Do these evocations prompted by the title mean that it is a good or bad title? I imagine Ricks would say that it overloads itself and is guilty of an exhibitionism unworthy of the beautifully crafted fruit that follows. I imagine Wilkinson would say that the foregrounding of language as play overlain with moral dichotomies and proverbial wisdom sets the context in which the shying of an apple core takes on mythic importance.
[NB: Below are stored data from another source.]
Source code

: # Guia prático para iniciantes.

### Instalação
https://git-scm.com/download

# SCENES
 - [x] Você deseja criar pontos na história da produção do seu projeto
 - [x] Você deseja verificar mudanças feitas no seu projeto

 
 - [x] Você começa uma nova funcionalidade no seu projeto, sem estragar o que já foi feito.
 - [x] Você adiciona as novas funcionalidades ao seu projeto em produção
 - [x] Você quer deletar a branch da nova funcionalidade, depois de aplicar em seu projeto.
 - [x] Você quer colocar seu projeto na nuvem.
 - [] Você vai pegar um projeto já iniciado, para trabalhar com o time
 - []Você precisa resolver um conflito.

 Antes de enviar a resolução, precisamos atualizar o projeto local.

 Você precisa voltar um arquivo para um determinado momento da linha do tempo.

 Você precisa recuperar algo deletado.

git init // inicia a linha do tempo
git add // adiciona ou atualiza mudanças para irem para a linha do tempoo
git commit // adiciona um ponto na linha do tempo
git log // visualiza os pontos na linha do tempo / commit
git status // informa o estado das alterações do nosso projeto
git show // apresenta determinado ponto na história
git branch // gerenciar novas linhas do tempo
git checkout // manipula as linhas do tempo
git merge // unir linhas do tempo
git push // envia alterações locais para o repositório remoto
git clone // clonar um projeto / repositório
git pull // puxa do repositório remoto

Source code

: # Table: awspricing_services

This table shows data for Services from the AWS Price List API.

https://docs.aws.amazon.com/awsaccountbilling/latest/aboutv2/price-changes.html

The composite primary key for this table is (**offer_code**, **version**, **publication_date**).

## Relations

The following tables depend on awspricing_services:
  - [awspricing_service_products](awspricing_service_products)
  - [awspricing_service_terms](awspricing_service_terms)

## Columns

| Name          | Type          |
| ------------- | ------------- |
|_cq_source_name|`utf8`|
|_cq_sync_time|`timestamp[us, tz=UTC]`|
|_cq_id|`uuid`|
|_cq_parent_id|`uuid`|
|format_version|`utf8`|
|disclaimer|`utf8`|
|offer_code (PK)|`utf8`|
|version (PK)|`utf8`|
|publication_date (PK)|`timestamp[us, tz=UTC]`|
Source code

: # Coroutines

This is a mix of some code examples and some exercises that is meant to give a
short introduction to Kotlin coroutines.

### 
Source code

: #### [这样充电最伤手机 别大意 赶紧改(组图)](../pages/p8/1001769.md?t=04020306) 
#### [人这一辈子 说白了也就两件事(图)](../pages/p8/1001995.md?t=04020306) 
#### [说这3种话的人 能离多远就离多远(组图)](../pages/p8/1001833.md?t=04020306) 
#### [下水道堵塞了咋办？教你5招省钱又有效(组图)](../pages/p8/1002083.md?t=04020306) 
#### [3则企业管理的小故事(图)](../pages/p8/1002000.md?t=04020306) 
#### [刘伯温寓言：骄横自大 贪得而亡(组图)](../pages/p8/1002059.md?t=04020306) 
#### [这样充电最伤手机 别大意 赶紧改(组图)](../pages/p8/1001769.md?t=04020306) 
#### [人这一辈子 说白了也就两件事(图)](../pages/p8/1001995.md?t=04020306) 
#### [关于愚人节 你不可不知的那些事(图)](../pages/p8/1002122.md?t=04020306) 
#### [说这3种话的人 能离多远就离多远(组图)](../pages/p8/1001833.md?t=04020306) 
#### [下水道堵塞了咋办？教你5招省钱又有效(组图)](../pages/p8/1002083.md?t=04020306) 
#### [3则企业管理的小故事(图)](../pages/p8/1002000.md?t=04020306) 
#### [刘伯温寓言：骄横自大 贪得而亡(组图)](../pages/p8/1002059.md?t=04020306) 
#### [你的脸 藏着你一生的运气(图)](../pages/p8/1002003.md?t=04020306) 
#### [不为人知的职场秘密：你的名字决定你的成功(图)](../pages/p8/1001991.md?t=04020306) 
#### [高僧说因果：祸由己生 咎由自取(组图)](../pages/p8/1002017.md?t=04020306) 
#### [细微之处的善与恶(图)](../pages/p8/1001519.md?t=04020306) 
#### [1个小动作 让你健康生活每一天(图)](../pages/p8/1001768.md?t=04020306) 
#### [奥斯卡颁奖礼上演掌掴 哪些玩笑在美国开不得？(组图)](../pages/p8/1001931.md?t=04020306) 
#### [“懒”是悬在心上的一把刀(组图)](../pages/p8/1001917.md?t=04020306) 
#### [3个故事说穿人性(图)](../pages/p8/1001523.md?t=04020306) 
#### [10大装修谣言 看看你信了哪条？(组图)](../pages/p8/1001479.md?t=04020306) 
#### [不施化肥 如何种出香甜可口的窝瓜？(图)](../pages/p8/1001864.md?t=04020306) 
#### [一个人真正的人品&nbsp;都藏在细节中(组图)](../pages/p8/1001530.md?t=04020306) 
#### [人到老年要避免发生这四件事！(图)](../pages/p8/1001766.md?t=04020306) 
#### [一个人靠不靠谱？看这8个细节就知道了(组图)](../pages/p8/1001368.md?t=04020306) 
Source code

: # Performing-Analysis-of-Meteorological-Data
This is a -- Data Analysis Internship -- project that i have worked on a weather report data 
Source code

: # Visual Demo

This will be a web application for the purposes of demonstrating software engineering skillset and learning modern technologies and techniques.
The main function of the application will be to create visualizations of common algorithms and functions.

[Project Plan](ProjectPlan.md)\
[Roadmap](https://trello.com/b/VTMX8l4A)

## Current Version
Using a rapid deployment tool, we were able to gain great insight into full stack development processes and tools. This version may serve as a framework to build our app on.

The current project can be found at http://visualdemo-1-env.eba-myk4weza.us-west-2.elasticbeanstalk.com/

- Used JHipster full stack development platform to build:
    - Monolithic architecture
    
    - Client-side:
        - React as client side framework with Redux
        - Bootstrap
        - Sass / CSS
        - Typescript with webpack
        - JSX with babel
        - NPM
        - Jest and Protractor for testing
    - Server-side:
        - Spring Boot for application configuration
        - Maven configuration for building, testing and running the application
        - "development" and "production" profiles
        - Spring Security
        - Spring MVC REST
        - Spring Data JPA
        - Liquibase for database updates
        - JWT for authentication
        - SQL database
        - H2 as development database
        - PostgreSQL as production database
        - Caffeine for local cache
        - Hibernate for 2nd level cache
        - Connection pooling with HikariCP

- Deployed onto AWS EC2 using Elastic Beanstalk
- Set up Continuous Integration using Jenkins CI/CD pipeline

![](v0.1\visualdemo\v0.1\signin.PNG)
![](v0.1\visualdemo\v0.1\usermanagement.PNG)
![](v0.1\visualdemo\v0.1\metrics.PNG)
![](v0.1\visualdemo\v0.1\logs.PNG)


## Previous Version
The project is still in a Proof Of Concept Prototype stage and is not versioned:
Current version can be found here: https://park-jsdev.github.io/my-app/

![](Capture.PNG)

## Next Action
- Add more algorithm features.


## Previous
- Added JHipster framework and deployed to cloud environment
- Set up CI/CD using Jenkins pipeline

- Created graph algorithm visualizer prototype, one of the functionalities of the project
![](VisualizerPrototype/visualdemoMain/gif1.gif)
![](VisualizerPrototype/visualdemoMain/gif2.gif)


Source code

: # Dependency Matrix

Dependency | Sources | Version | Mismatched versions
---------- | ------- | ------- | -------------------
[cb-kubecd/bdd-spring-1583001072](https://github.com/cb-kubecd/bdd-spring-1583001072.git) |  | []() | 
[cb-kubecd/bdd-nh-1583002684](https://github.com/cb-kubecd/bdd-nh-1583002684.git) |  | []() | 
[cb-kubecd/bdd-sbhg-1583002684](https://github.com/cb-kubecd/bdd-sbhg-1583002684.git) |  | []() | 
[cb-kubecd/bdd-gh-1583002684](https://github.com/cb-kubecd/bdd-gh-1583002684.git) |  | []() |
I’ll come back to my poem tomorrow. Fascinated today by the internal rhyme of ‘failure’ and ‘earlier and earlier’, more exciting in its way than the ‘failures’/’lobelias’ rhyme in ‘Toads revisited’. And more is needed to answer my son’s question. ‘Shied’ implies intent and aim and the possibility of achievement (you win a coconut) – and therefore risks failure. And, as Wilkinson points out, there is the expression ‘shy of’ as in ‘two runs shy of a century’, suggesting again ‘nearliness’ and frustration. And horses shy. We fight shy of things we don’t like. Are all these meanings traces of each other? I have above my computer a framed set of Larkin quotes presented to me by the University when I retired. One reads: ‘And the shock of being back is dreadful – the toad work at its toadiest. Term begins in less than three weeks, and all the things I hate most: talks to new students, controversial Library committees, wrangling with NALGO over automation and so on. One starts off as a shy boy fond of reading, and this is what happens.’ It’s this sense of ‘shy’ that dominated Larkin’s life. His trajectory is from shyness to public confrontation, and somehow this has just happened. Someone has shied the apple core and it has missed.